A Robust Semi-Analytical Method for Calculating the Response Sensitivity of a Time Delay System

[+] Author and Article Information
Mohammad H. Kurdi1

 University of Florida, Gainesville, FL 32611mhkurdi@gmail.com

Raphael T. Haftka, Tony L. Schmitz

 University of Florida, Gainesville, FL 32611

Brian P. Mann

 Duke University, Durham, NC 27708

1

Present address: Air Force Research Laboratory, Wright-Patterson Air Force Base, 2210 8th Street, B146, Wright-Patterson AFB, OH 45433.
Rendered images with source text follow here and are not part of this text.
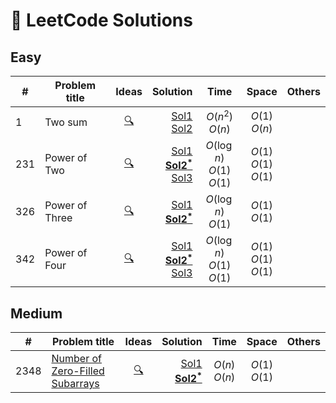 # 🧠 LeetCode Solutions

## Easy

| #   | Problem title | Ideas | Solution | Time | Space | Others |
| --- | ------------- |:-----:| --------:|:----:|:-----:| ------ |
| 1   | Two sum       |   [🔍](https://github.com/minh1505/debug-this-if-you-can/blob/main/coding-platforms/leetcode/00001-two-sum/idea.md)    |     [Sol1](https://github.com/minh1505/debug-this-if-you-can/blob/main/coding-platforms/leetcode/00001-two-sum/sol1.cpp)<br>[Sol2](https://github.com/minh1505/debug-this-if-you-can/blob/main/coding-platforms/leetcode/00001-two-sum/sol2.cpp)    |       $O(n^2)$<br>$O(n)$        |      $O(1)$<br>$O(n)$      |        |
| 231 | Power of Two  | [🔍](https://github.com/minh1505/debug-this-if-you-can/blob/main/coding-platforms/leetcode/00231-power-of-two/idea.md)   |   [Sol1](https://github.com/minh1505/debug-this-if-you-can/blob/main/coding-platforms/leetcode/00231-power-of-two/sol1.cpp)<br>[**Sol2<sup>*</sup>**](https://github.com/minh1505/debug-this-if-you-can/blob/main/coding-platforms/leetcode/00231-power-of-two/sol2.cpp)<br>[Sol3](https://github.com/minh1505/debug-this-if-you-can/blob/main/coding-platforms/leetcode/00231-power-of-two/sol3.cpp)     |    $O(\log n)$<br>$O(1)$<br>$O(1)$ | $O(1)$<br>$O(1)$<br>$O(1)$ |        |
| 326 | Power of Three  | [🔍](https://github.com/minh1505/debug-this-if-you-can/blob/main/coding-platforms/leetcode/00326-power-of-three/idea.md)   |   [Sol1](https://github.com/minh1505/debug-this-if-you-can/blob/main/coding-platforms/leetcode/00326-power-of-three/sol1.cpp)<br>[**Sol2<sup>*</sup>**](https://github.com/minh1505/debug-this-if-you-can/blob/main/coding-platforms/leetcode/00326-power-of-three/sol2.cpp)    |    $O(\log n)$<br>$O(1)$ | $O(1)$<br>$O(1)$ |        |
| 342 | Power of Four  | [🔍](https://github.com/minh1505/debug-this-if-you-can/blob/main/coding-platforms/leetcode/00342-power-of-four/idea.md)      |   [Sol1](https://github.com/minh1505/debug-this-if-you-can/blob/main/coding-platforms/leetcode/00342-power-of-four/sol1.cpp)<br>[**Sol2<sup>*</sup>**](https://github.com/minh1505/debug-this-if-you-can/blob/main/coding-platforms/leetcode/00342-power-of-four/sol2.cpp)<br>[Sol3](https://github.com/minh1505/debug-this-if-you-can/blob/main/coding-platforms/leetcode/00342-power-of-four/sol3.cpp)     |    $O(\log n)$<br>$O(1)$<br>$O(1)$ | $O(1)$<br>$O(1)$<br>$O(1)$ |        |




## Medium

| #   | Problem title | Ideas | Solution | Time | Space | Others |
| --- | ------------- |:-----:| --------:|:----:|:-----:| ------ |
| 2348| [Number of Zero-Filled Subarrays](https://leetcode.com/problems/number-of-zero-filled-subarrays)       |   [🔍](https://github.com/i-am-mine/debug-this-if-you-can/blob/main/coding-platforms/leetcode/02348-number-of-zero-filled-subarrays/idea.md)    |    [Sol1](https://github.com/i-am-mine/debug-this-if-you-can/blob/main/coding-platforms/leetcode/02348-number-of-zero-filled-subarrays/sol1.cpp)<br>[**Sol2<sup>*</sup>**](https://github.com/i-am-mine/debug-this-if-you-can/blob/main/coding-platforms/leetcode/02348-number-of-zero-filled-subarrays/sol2.cpp)     |       $O(n)$<br>$O(n)$        |      $O(1)$<br>$O(1)$      |        |


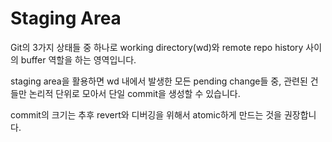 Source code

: # Staging Area

Git의 3가지 상태들 중 하나로 working directory(wd)와 remote repo history 사이의 buffer 역할을 하는 영역입니다.

staging area을 활용하면 wd 내에서 발생한 모든 pending change들 중, 관련된 건들만 논리적 단위로 모아서 단일 commit을 생성할 수 있습니다.

commit의 크기는 추후 revert와 디버깅을 위해서 atomic하게 만드는 것을 권장합니다.
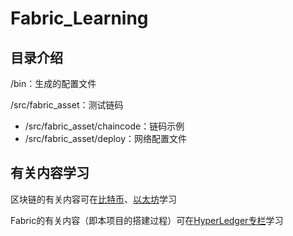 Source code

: # Fabric_Learning
## 目录介绍

/bin：生成的配置文件

/src/fabric_asset：测试链码
- /src/fabric_asset/chaincode：链码示例
- /src/fabric_asset/deploy：网络配置文件

## 有关内容学习
区块链的有关内容可在[比特币](https://polarday.top/categories/%E6%AF%94%E7%89%B9%E5%B8%81/)、[以太坊](https://polarday.top/categories/%E4%BB%A5%E5%A4%AA%E5%9D%8A/)学习

Fabric的有关内容（即本项目的搭建过程）可在[HyperLedger专栏](https://polarday.top/categories/Fabric/)学习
J. Vib. Acoust 130(6), 064504 (Oct 22, 2008) (6 pages) doi:10.1115/1.2981093 History: Received October 24, 2007; Revised May 24, 2008; Published October 22, 2008

It is often necessary to establish the sensitivity of an engineering system’s response to variations in the process/control parameters. Applications of the calculated sensitivity include gradient-based optimization and uncertainty quantification, which generally require an efficient and robust sensitivity calculation method. In this paper, the sensitivity of the milling process, which can be modeled by a set of time delay differential equations, to variations in the input parameters is calculated. The semi-analytical derivative of the maximum eigenvalue provides the necessary information for determining the sensitivity of the process stability to input variables. Comparison with the central finite difference derivative of the stability boundary shows that the semi-analytical approach is more efficient and robust with respect to step size and numerical accuracy of the response. An investigation of the source of inaccuracy of the finite difference approximation found that it is caused by discontinuities associated with the iterative process of root finding using the bisection method.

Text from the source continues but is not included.